Miko ShipArrestor Featured at Innovation Convention
The ShipArrestor system invented by Miko Marine AS of Oslo has been chosen as one of 50 exhibits at the first European Innovation Convention being held in Brussels on 5-6 December.
The ShipArrestor was chosen from among 1200 projects funded by the European Union as it may be used to defend coastlines against the huge environmental damage that can be caused when a drifting oil tanker runs aground. A consortium of eight European organisations was created to develop the ShipArrestor idea under Miko’s leadership and was partly funded under the European Union's Research, Innovation and Competitiveness Framework programmes.
The project group also included organisations from France, Germany, Netherlands and Austria. Among these were the Norwegian Institute of Technology and the UK’s Ship Stability Research Centre. By each applying their expertise to the challenge, it has been possible to develop a technique that enables a tow line to be attached by helicopter to an unmanned ship that has lost power. The tow line ends in a sea anchor that is able to halve the speed of the ship’s drift and create more time for it to be reached by a rescue tug before it runs aground. This is now recognised as offering a practical and cost effective defence against the environmental and commercial dangers that can arise from such a grounding.
It is not unusual for ships to lose engine power at sea and the consequences of them running aground can be disastrous whether they are tankers or cargo vessels laden with fuel. The introduction of a method for regaining control of such ships is now being seen as an important option that is available for vulnerable coastal administrations. The British Isles are seen as being at particular risk due to the loss of funding for the UK’s four Emergency Towing Vessels (ETVs). The ShipArrestor is consequently being cited as a solution that would enable fewer rescue tugs to service the same area at significantly lower cost.
Miko Marine has developed the ShipArrestor techniques and hardware so that a conventional search and rescue helicopter can deploy a tow line around the winch gear on the foredeck of an abandoned vessel. The helicopter then lays the line upwind and releases it attached to a sea anchor. Full scale tests have demonstrated the system’s effectiveness and in one trial a 30-metre diameter nylon sea anchor was able to turn a 120,000 ton LNG (Liquefied Natural Gas) tanker into the wind and slow its drift by 58 per cent. This could prove vital for improving the chances of survival for a ship in danger of being blown ashore and also for the safety of the cargo and crew of a ship rolling in a heavy sea.
Part of the project included the mathematical modelling needed to identify the size of sea anchors needed for ships of different tonnages. This impacts upon the sea anchor’s weight and its ability to be carried by helicopter. Similar constraints apply to the tow line which must be strong and also capable of resisting abrasion against the ship’s winch and gunwhale. This subsequently led to the development of a unique chain that is half the weight of conventional chains offering the same performance.

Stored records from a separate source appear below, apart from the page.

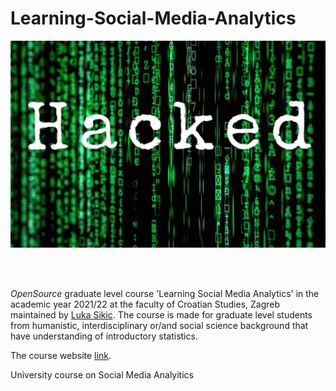 
# Learning-Social-Media-Analytics 


<p align="center">
  <img src="Foto/SoMe9.jpeg" width="750" title="hover text">
</p>


<br>
<br>

*OpenSource* graduate level course 'Learning Social Media Analytics' in the academic year 2021/22 at the faculty of Croatian Studies, Zagreb maintained by [Luka Sikic](https://www.lukasikic.info/). The course is made for graduate level students from humanistic, interdisciplinary or/and social science background that have understanding of introductory statistics.

The course website [link](https://lusiki.github.io/Learning-Social-Media-Analytics/).




University course on Social Media Analyitics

The ShipArrestor project could also lead to the permanent carriage of sea anchors aboard ships for emergency use. The need was recently demonstrated when a windfarm jack-up platform costing millions of dollars was lost from a heavy lift vessel when its engines failed in mid-Atlantic. The incident demonstrated the dangers of excessive roll when a ship is unable to turn into the wind and Miko Marine is confident that it can now provide a solution for this type of hazard.
With its development programme complete The ShipArrestor is now being offered to national maritime administrations that have a need to protect their coastlines against the high cost and the liabilities that can arise from large ships grounding within their areas of responsibility. The Norwegian and Swedish coastal administrations are actively considering its use and the German Havari Kommando Nord is planning tests of a version modified to its own requirements early in 2012.